Turning on the air-conditioning system in your car will use more fuel – and hence cost you more – as the cooling system uses a compressor to reduce the temperature of the air before it’s pumped back into your car.

The compressor is powered by the engine, so when the air-con is running, the car’s engine must take care of cooling you down – as well as keeping the car moving and functioning.

The cost of using the air-con system can soon mount up, with an AA spokesperson saying: “Air con could add up to 10% to fuel consumption – the effect is likely to be more noticeable on short trips when it’s got to work harder to cool the car in the first place than on longer journeys where it’s just keeping the car cool.
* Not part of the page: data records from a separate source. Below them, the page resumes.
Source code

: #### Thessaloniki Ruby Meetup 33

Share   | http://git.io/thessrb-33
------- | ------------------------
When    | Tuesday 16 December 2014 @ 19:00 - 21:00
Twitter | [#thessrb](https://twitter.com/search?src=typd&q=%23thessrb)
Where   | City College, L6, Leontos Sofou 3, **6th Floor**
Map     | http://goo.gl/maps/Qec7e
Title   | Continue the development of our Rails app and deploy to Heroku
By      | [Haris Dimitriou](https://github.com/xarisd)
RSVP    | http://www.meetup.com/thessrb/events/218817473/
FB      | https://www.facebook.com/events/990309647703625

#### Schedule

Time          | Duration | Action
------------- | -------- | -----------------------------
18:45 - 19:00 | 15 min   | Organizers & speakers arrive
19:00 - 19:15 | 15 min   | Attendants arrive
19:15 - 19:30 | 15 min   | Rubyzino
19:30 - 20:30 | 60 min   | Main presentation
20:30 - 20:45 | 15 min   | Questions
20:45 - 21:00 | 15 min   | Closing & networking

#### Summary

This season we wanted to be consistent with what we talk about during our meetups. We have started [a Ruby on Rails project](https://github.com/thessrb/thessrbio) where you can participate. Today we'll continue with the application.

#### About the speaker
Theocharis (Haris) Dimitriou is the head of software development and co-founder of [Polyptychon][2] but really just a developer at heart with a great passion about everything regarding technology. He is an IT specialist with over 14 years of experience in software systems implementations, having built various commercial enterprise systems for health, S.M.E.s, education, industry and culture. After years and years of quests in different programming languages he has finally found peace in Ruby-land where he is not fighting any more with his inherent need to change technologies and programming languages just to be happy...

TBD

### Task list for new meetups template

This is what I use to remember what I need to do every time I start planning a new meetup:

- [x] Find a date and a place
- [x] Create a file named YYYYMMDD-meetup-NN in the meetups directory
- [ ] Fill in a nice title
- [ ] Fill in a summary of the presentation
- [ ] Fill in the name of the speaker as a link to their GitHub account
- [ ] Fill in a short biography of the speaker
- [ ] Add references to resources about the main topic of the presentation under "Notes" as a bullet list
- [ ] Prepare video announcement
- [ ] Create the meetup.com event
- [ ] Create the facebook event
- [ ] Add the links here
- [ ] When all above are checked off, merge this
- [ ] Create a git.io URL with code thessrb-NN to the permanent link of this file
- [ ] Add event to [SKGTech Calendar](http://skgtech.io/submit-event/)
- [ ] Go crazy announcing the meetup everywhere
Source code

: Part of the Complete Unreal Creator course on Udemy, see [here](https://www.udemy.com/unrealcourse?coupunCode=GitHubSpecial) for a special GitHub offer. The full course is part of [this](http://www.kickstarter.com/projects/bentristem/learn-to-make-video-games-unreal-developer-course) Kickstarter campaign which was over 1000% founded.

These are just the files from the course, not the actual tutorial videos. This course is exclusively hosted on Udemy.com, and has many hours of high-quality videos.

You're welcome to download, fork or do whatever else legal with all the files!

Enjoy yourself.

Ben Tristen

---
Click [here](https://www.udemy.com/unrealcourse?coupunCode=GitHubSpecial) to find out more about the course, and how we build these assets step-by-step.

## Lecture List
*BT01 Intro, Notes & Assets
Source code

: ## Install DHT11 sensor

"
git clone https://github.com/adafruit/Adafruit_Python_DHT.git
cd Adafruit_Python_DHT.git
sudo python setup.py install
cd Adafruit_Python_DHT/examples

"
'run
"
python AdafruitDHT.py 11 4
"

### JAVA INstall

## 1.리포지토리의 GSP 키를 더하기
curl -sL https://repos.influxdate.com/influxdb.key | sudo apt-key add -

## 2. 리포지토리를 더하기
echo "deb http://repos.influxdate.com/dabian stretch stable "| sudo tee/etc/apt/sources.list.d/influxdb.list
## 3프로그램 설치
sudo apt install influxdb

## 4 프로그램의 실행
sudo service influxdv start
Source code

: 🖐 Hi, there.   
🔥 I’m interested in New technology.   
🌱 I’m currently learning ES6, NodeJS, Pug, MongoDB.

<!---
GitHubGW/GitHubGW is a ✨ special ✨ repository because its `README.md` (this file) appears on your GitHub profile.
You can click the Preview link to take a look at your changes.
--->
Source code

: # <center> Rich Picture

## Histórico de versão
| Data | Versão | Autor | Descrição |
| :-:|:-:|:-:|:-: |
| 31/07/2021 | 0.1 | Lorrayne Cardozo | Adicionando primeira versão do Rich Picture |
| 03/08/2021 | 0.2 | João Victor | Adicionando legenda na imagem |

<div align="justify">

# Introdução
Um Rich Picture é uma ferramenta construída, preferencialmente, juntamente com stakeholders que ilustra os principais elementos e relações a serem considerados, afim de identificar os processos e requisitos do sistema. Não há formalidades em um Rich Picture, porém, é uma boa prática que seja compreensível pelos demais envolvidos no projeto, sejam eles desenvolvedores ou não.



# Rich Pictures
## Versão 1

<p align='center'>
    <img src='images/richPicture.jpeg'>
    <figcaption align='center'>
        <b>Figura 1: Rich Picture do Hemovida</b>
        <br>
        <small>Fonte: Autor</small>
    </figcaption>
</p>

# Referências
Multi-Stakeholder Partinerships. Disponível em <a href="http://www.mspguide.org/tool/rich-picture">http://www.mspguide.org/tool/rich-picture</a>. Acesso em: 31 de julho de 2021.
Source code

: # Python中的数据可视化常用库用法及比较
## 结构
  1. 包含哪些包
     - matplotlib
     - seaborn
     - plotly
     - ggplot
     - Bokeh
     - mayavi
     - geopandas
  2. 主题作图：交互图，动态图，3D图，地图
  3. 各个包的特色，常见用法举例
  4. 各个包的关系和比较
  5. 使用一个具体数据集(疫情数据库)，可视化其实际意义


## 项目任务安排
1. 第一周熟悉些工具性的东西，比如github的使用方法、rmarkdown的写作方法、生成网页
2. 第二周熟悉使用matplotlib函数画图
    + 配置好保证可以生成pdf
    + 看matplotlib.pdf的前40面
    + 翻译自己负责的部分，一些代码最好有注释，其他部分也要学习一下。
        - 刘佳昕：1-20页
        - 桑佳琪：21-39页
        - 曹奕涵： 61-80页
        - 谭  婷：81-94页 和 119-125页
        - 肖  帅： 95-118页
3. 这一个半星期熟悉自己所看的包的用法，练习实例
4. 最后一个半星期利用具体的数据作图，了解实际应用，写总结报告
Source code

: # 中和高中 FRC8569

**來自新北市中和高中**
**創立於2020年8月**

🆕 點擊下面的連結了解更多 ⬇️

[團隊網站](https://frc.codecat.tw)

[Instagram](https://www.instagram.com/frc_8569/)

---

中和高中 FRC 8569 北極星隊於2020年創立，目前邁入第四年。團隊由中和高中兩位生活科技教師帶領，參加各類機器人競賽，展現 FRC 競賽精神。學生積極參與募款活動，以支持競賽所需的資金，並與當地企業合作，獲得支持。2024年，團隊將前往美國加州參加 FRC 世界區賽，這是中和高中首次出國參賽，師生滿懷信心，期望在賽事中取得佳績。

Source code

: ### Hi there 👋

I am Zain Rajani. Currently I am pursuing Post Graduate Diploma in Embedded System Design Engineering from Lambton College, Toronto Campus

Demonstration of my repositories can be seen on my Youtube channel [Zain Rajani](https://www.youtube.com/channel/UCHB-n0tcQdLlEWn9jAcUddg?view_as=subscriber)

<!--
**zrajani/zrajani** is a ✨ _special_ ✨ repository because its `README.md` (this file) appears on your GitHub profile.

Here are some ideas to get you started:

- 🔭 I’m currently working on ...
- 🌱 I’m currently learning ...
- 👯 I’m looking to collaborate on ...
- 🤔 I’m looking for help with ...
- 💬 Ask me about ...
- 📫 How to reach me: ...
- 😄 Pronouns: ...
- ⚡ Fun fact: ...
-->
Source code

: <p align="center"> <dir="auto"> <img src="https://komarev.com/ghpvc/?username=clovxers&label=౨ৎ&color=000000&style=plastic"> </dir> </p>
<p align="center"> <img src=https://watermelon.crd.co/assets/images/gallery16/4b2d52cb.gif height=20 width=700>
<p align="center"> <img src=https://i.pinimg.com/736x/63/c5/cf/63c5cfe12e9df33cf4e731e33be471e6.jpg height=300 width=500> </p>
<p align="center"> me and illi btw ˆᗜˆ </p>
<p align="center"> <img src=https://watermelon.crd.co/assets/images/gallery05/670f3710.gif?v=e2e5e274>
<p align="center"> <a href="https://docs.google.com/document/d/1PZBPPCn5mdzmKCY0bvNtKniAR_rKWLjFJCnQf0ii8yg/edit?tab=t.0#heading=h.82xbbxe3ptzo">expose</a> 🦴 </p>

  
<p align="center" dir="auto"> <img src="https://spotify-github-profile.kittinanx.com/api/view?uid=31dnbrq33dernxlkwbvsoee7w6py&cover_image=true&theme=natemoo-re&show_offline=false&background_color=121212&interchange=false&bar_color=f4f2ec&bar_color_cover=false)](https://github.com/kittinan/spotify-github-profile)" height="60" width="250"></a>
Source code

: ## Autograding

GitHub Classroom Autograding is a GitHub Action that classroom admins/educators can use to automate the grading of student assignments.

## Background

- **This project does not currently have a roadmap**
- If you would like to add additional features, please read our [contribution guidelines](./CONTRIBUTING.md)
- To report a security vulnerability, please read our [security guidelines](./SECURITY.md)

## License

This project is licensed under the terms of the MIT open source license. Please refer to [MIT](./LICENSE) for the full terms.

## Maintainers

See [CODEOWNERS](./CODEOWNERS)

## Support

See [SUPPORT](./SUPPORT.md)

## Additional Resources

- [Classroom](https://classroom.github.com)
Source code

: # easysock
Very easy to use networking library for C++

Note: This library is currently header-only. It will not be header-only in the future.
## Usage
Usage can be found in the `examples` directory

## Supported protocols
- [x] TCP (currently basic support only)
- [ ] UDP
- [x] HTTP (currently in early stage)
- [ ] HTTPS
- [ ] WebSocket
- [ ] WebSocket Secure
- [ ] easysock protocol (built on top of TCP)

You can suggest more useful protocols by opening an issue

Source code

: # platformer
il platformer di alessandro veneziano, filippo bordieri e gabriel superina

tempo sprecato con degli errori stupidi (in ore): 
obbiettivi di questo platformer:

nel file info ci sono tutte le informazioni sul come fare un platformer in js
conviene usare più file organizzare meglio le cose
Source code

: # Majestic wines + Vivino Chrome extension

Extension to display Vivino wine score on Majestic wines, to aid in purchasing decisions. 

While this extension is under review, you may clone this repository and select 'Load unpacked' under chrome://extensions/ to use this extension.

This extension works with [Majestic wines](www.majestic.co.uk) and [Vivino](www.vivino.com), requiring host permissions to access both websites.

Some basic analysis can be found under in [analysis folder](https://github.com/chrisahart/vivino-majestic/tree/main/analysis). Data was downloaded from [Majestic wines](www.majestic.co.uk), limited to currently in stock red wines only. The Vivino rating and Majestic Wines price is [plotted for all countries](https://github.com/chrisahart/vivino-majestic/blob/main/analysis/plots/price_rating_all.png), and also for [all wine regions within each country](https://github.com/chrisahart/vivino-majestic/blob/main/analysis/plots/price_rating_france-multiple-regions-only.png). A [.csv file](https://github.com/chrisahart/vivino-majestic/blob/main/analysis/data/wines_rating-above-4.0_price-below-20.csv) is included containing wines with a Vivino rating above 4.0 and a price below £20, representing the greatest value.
But with the average cost of filling up the petrol tank currently at over one hundred pounds, many motorists are reluctant to turn on the air-con as the prices of keeping cool in the car soon start to rack up.

That’s why anything you can do to cool the interior of your car before the air-con system has to get involved is a good thing. To keep air-con costs low, The AA has a few helpful tips: “If you return to a hot car, it’s best to open all the windows when you first drive off to clear the hot air before closing them and turning the air-con on – the air-con won’t have to work so hard, and you’ll cool the interior more quickly.

“If you’re really hung up on fuel economy then around town at low speed, driving with the windows open is an option instead of using the air con – but at higher speeds, this will cause so much additional drag that closing the windows and using the air con will be the cheaper option.”